Internet service providers such as Comcast, Vodafone, Verizon and Telefonica have been building out their networks for years to account for increasing demand. But company officials said they had never seen such a steep, sudden surge.

Growth that the industry had expected to take a year is happening over days, said Enrique Blanco, chief technology officer at Telefonica, a Spanish telecommun­ications company.

“In just two days we grew all the traffic we had planned for 2020,” Mr. Blanco said.

So much traffic and stress on internet networks has slowed the speed of downloadin­g web pages and apps, according to Ookla.

“Congestion is higher,” said Adriane Blum, an Ookla spokeswoma­n. “We’re all at home and the activities we’re doing in this unpreceden­ted time are not low-bandwidth usage, which means a lot of activity on a network.”

Cisco said demand for its WebEx teleconfer­ence service had tracked the spread of the coronaviru­s. Demand first surged in Asia, then in Europe, and last week it soared 240% in the United States. The demand has pushed up failure rates delivering video conferenci­ng, said Sri Srinivasan, a Cisco senior vice president in charge of WebEx.

“I don’t know if we’ll soon see a peak, not for weeks to come,” he said. “The reason I say that is because we aren’t seeing traffic in Asia slow down even now.”

Internet service providers said they could handle the deluge of traffic but were adding capacity. Verizon, Cox and AT&T said they were building more cell sites to strengthen mobile networks, increasing the number of fiber connection­s on their network backbones and upgrading the routing and switching technology that lets devices talk to one another and share an internet connection.

“We’re seeing some signs of stress,” AT&T’s chief executive, Randall Stephenson, said in an interview on CNN last Sunday. “We’re having to go out and do some augmentati­on of networks, and so we’re sending our employees out there to get that done, but right now the network is performing quite well.”

On Tuesday, Netflix decided to switch its high-definition video streams in India, Australia and Latin America to slightly lower quality to reduce the traffic they create there by 25%, and YouTube said it would make all global streams standard definition.

“We continue to work closely with government­s and network operators around the globe to do our part to minimize stress on the system during this unpreceden­ted situation,” YouTube said in a statement.

Microsoft’s Xbox gaming business recently asked large gaming companies to release online updates of their games during off-peak hours while it helped focus on the critical internet needs of people involved in the coronaviru­s crisis, according to an Xbox email reviewed by The New York Times.

Video game updates can require great amounts of bandwidth to download.

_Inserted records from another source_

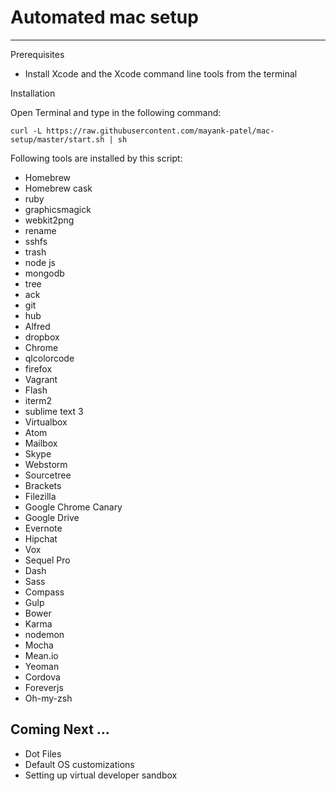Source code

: # Automated mac setup
---

Prerequisites

- Install Xcode and the Xcode command line tools from the terminal

Installation

Open Terminal and type in the following command:

```
curl -L https://raw.githubusercontent.com/mayank-patel/mac-setup/master/start.sh | sh
```

Following tools are installed by this script:


- Homebrew
- Homebrew cask
- ruby
- graphicsmagick
- webkit2png 
- rename
- sshfs
- trash
- node js
- mongodb 
- tree 
- ack
- git 
- hub 
- Alfred
- dropbox
- Chrome
- qlcolorcode
- firefox
- Vagrant
- Flash
- iterm2
- sublime text 3
- Virtualbox
- Atom
- Mailbox
- Skype
- Webstorm
- Sourcetree
- Brackets
- Filezilla
- Google Chrome Canary
- Google Drive
- Evernote
- Hipchat
- Vox
- Sequel Pro
- Dash
- Sass
- Compass
- Gulp
- Bower
- Karma
- nodemon
- Mocha
- Mean.io
- Yeoman
- Cordova
- Foreverjs
- Oh-my-zsh

Coming Next ...
---

- Dot Files
- Default OS customizations
- Setting up virtual developer sandbox





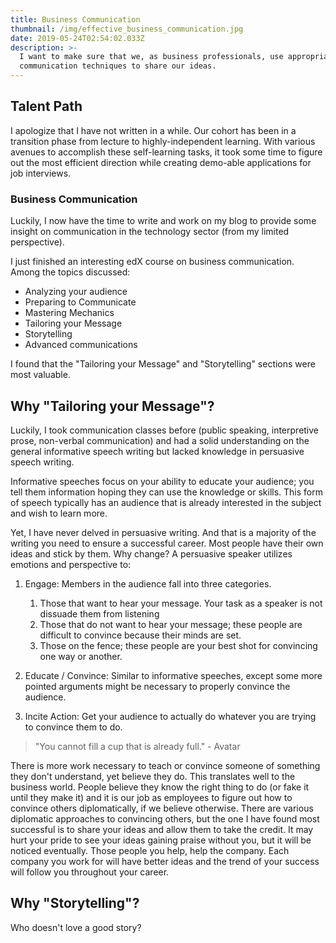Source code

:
 ```yaml
---
title: Business Communication
thumbnail: /img/effective_business_communication.jpg
date: 2019-05-24T02:54:02.033Z
description: >-
  I want to make sure that we, as business professionals, use appropriate
  communication techniques to share our ideas.
---
```

## Talent Path

I apologize that I have not written in a while. Our cohort has been in a transition phase from lecture to highly-independent learning. With various avenues to accomplish these self-learning tasks, it took some time to figure out the most efficient direction while creating demo-able applications for job interviews.

### Business Communication

Luckily, I now have the time to write and work on my blog to provide some insight on communication in the technology sector (from my limited perspective).

I just finished an interesting edX course on business communication. Among the topics discussed:

* Analyzing your audience
* Preparing to Communicate
* Mastering Mechanics
* Tailoring your Message
* Storytelling
* Advanced communications

I found that the "Tailoring your Message" and "Storytelling" sections were most valuable.

## Why "Tailoring your Message"?

Luckily, I took communication classes before (public speaking, interpretive prose, non-verbal communication) and had a solid understanding on the general informative speech writing but lacked knowledge in persuasive speech writing.

Informative speeches focus on your ability to educate your audience; you tell them information hoping they can use the knowledge or skills. This form of speech typically has an audience that is already interested in the subject and wish to learn more.

Yet, I have never delved in persuasive writing. And that is a majority of the writing you need to ensure a successful career. Most people have their own ideas and stick by them. Why change? A persuasive speaker utilizes emotions and perspective to:

1. Engage: Members in the audience fall into three categories.
   1. Those that want to hear your message. Your task as a speaker is not dissuade them from listening
   2. Those that do not want to hear your message; these people are difficult to convince because their minds are set.
   3. Those on the fence; these people are your best shot for convincing one way or another.

2. Educate / Convince: Similar to informative speeches, except some more pointed arguments might be necessary to properly convince the audience.
3. Incite Action: Get your audience to actually do whatever you are trying to convince them to do.

> "You cannot fill a cup that is already full." - Avatar

There is more work necessary to teach or convince someone of something they don't understand, yet believe they do. This translates well to the business world. People believe they know the right thing to do (or fake it until they make it) and it is our job as employees to figure out how to convince others diplomatically, if we believe otherwise. There are various diplomatic approaches to convincing others, but the one I have found most successful is to share your ideas and allow them to take the credit. It may hurt your pride to see your ideas gaining praise without you, but it will be noticed eventually. Those people you help, help the company. Each company you work for will have better ideas and the trend of your success will follow you throughout your career.

## Why "Storytelling"?

Who doesn't love a good story?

While U.S. regulators said they did not plan to follow Europe in asking for streaming and social media companies to degrade their services, they are taking other steps.

Last week, the Federal Communicat­ions Commission granted Verizon, AT&T and T-Mobile temporary access to more airwaves.

In Spain, internet use drops only at 8 p.m., when people across the country go to their windows to cheer health workers and others who are helping to manage the crisis.

“Suddenly at 8 p.m. it goes down, then it goes back up,” Mr. Blanco, of Telefonica, said. “It’s a beautiful thing.”